Hello JP,
I live in a tropical climate. Usually we breed from an incubator between July and November (winter to spring). When you finally get those roosters and start your breeding program, and if you decide to use an incubator, you'll find you'll need to heat their first box, maybe until some feathers start to grow. Bantams may need a bit longer than large fowl. I generally put them into a box for 3 days so I can medicate them with oxymav100, then transfer them to another box for a few weeks. I set eggs weekly so they hatch about the same time.
While I'm ranting, I'll just mention a few points about disease control, JP. I am speaking from experience. My advice is to breed your own chickens, or get them from the same breeder. If you keep spotting pretty ones here and there, your chance of bringing in a disease is increased. Some people have access to vaccinations, but usually those who live near a chicken farm and can use their facilities. For most of us, the expense and number of young chickens you need to have makes this impossible. I have heard it said that live vaccinations can bring disease into an otherwise clean area. That is how they think some diseases have actually spread. If you put vaccinated chickens too soon with unvaccinated, the virus can potentially infect them.

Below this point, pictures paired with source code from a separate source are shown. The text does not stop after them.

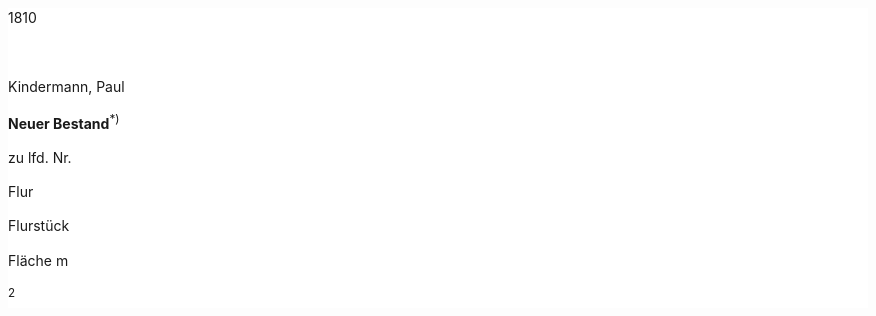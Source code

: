 <td style="border-right: 0.5pt solid ; border-bottom: 0.5pt solid ; " align="center" valign="top" charoff="50">

1810

</td>

<td style="border-bottom: 0.5pt solid ; " align="justify" valign="top" charoff="50">

 

</td>

<td style="border-bottom: 0.5pt solid ; " colspan="2" align="left" valign="top" charoff="50">

Kindermann, Paul

</td>

</tr>

<tr>

<td style="border-bottom: 0.5pt solid ; " colspan="8" align="center" valign="top" charoff="50">

<span style=";font-weight:bold">Neuer
Bestand</span><sup>\*)</sup>

</td>

</tr>

<tr>

<td style="border-right: 0.5pt solid ; border-bottom: 0.5pt solid ; " align="center" valign="top" charoff="50">

zu lfd. Nr.

</td>

<td style="border-right: 0.5pt solid ; border-bottom: 0.5pt solid ; " align="center" valign="top" charoff="50">

Flur

</td>

<td style="border-right: 0.5pt solid ; border-bottom: 0.5pt solid ; " align="center" valign="top" charoff="50">

Flurstück

</td>

<td style="border-right: 0.5pt solid ; border-bottom: 0.5pt solid ; " align="center" valign="top" charoff="50">

Fläche m

<div class="small">

<sup>2</sup>

</div>
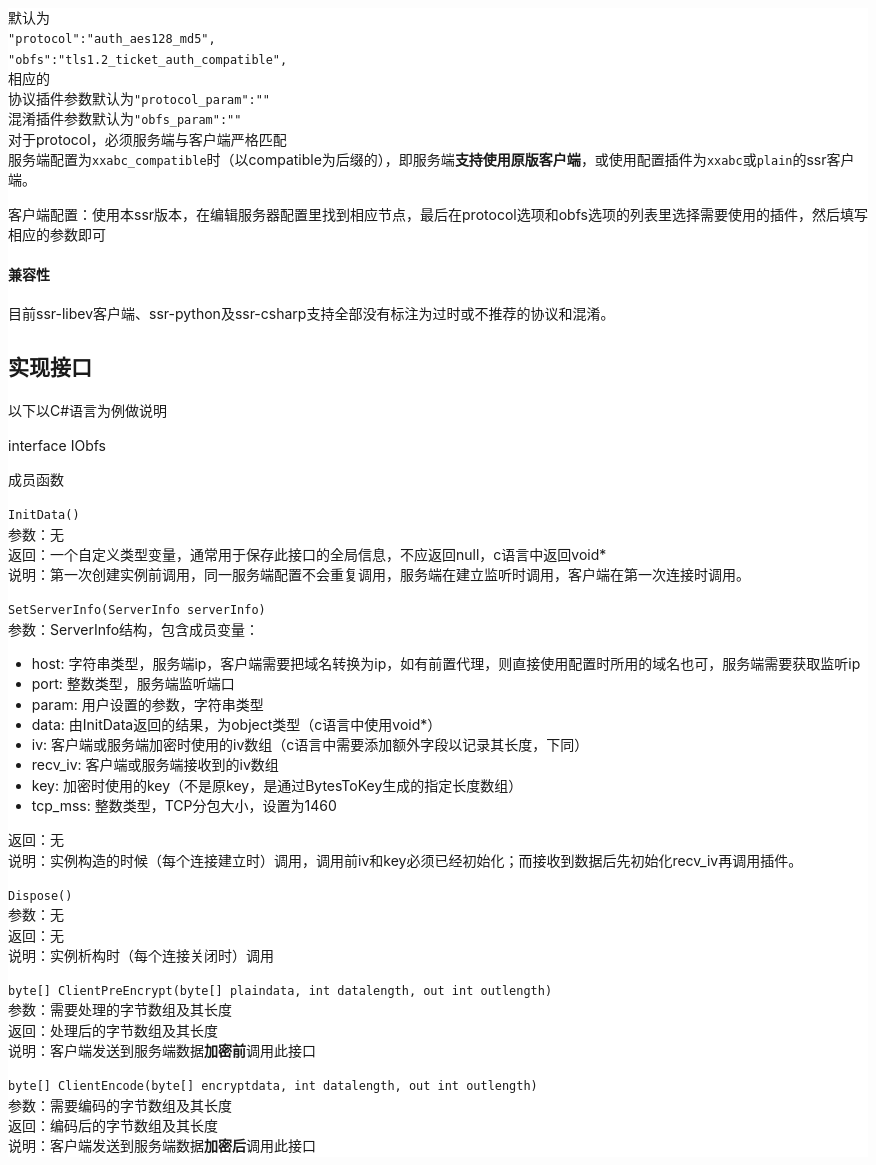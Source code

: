 默认为  
`"protocol":"auth_aes128_md5",`  
`"obfs":"tls1.2_ticket_auth_compatible",`  
相应的  
协议插件参数默认为`"protocol_param":""`  
混淆插件参数默认为`"obfs_param":""`  
对于protocol，必须服务端与客户端严格匹配  
服务端配置为`xxabc_compatible`时（以compatible为后缀的），即服务端**支持使用原版客户端**，或使用配置插件为`xxabc`或`plain`的ssr客户端。

客户端配置：使用本ssr版本，在编辑服务器配置里找到相应节点，最后在protocol选项和obfs选项的列表里选择需要使用的插件，然后填写相应的参数即可  

#### 兼容性 ####

目前ssr-libev客户端、ssr-python及ssr-csharp支持全部没有标注为过时或不推荐的协议和混淆。

## 实现接口 ##
以下以C#语言为例做说明

interface IObfs

成员函数

`InitData()`  
参数：无  
返回：一个自定义类型变量，通常用于保存此接口的全局信息，不应返回null，c语言中返回void*  
说明：第一次创建实例前调用，同一服务端配置不会重复调用，服务端在建立监听时调用，客户端在第一次连接时调用。  

`SetServerInfo(ServerInfo serverInfo)`  
参数：ServerInfo结构，包含成员变量：  

- host: 字符串类型，服务端ip，客户端需要把域名转换为ip，如有前置代理，则直接使用配置时所用的域名也可，服务端需要获取监听ip
- port: 整数类型，服务端监听端口
- param: 用户设置的参数，字符串类型
- data: 由InitData返回的结果，为object类型（c语言中使用void*）
- iv: 客户端或服务端加密时使用的iv数组（c语言中需要添加额外字段以记录其长度，下同）
- recv_iv: 客户端或服务端接收到的iv数组
- key: 加密时使用的key（不是原key，是通过BytesToKey生成的指定长度数组）
- tcp_mss: 整数类型，TCP分包大小，设置为1460

返回：无  
说明：实例构造的时候（每个连接建立时）调用，调用前iv和key必须已经初始化；而接收到数据后先初始化recv_iv再调用插件。  

`Dispose()`  
参数：无  
返回：无  
说明：实例析构时（每个连接关闭时）调用

`byte[] ClientPreEncrypt(byte[] plaindata, int datalength, out int outlength)`  
参数：需要处理的字节数组及其长度  
返回：处理后的字节数组及其长度  
说明：客户端发送到服务端数据**加密前**调用此接口

`byte[] ClientEncode(byte[] encryptdata, int datalength, out int outlength)`  
参数：需要编码的字节数组及其长度  
返回：编码后的字节数组及其长度  
说明：客户端发送到服务端数据**加密后**调用此接口
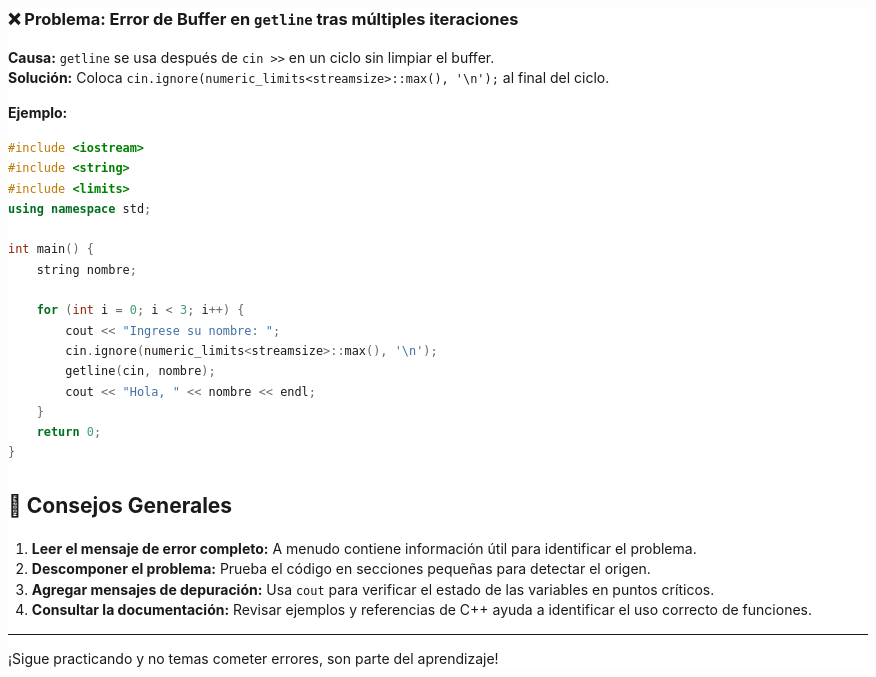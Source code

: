 ### ❌ Problema: Error de Buffer en `getline` tras múltiples iteraciones
**Causa:** `getline` se usa después de `cin >>` en un ciclo sin limpiar el buffer.  
**Solución:** Coloca `cin.ignore(numeric_limits<streamsize>::max(), '\n');` al final del ciclo.

**Ejemplo:**
```cpp
#include <iostream>
#include <string>
#include <limits>
using namespace std;

int main() {
    string nombre;

    for (int i = 0; i < 3; i++) {
        cout << "Ingrese su nombre: ";
        cin.ignore(numeric_limits<streamsize>::max(), '\n');
        getline(cin, nombre);
        cout << "Hola, " << nombre << endl;
    }
    return 0;
}
```


## 📌 Consejos Generales

1. **Leer el mensaje de error completo:** A menudo contiene información útil para identificar el problema.
2. **Descomponer el problema:** Prueba el código en secciones pequeñas para detectar el origen.
3. **Agregar mensajes de depuración:** Usa `cout` para verificar el estado de las variables en puntos críticos.
4. **Consultar la documentación:** Revisar ejemplos y referencias de C++ ayuda a identificar el uso correcto de funciones.

---

¡Sigue practicando y no temas cometer errores, son parte del aprendizaje!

Anyway, we used to have a bit of marek's disease here, a nasty slow death by paralysis. It was only the odd one, but I spent a few days on the tractor and brought in clean soil to cover the entire yard, and that seems to have eliminated it, because mareks can live a long time in soil. There has been the odd bout of something like coccidiosis, but I think the oxymav treatment gets rid of that when they are hatched, so that has been no problem. But the worst disease has been ILT, a kind of herpes virus that kills about 80% straight away (the acute form), then some get the chronic form, with breathing trouble and infected eyes, then the remainder are probably carriers. The only cure is to kill all your fowls and leave the yard empty at least 80 days until the virus dies. I think I either picked it up from some chickens I bought in another town, or from taking my chooks to the shows. A few years ago, it spread through Brisbane show, and the poultry had to be quarantined. I bred a lot that year, and when they were about 3 months old, within 2 weeks most had died. They only get symptoms for 24 hours. The next year, the same thing happened. I called the DPI 2 days before christmas, and they rushed a couple of sick ones to brisbane and had them tested. This was during the avian influenza scare. They gave me the information about ILT, so I had to kill the few remaining and cleaned the coops out with lysol. The only good thing was that the disease is not carried through the eggs, so I was able to breed from a few eggs and keep the prize winning line going. Now my chooks are happy and healthy.
Not all diseases are bad. The other day, a girl brought a hen with worms in the eye. The old fellas dabbed iodine tincture in the eye, and you could see the worms die. You can often treat an infected eye the same way, but sometimes respiratory infections such as ILT actually appear as goopy eyes.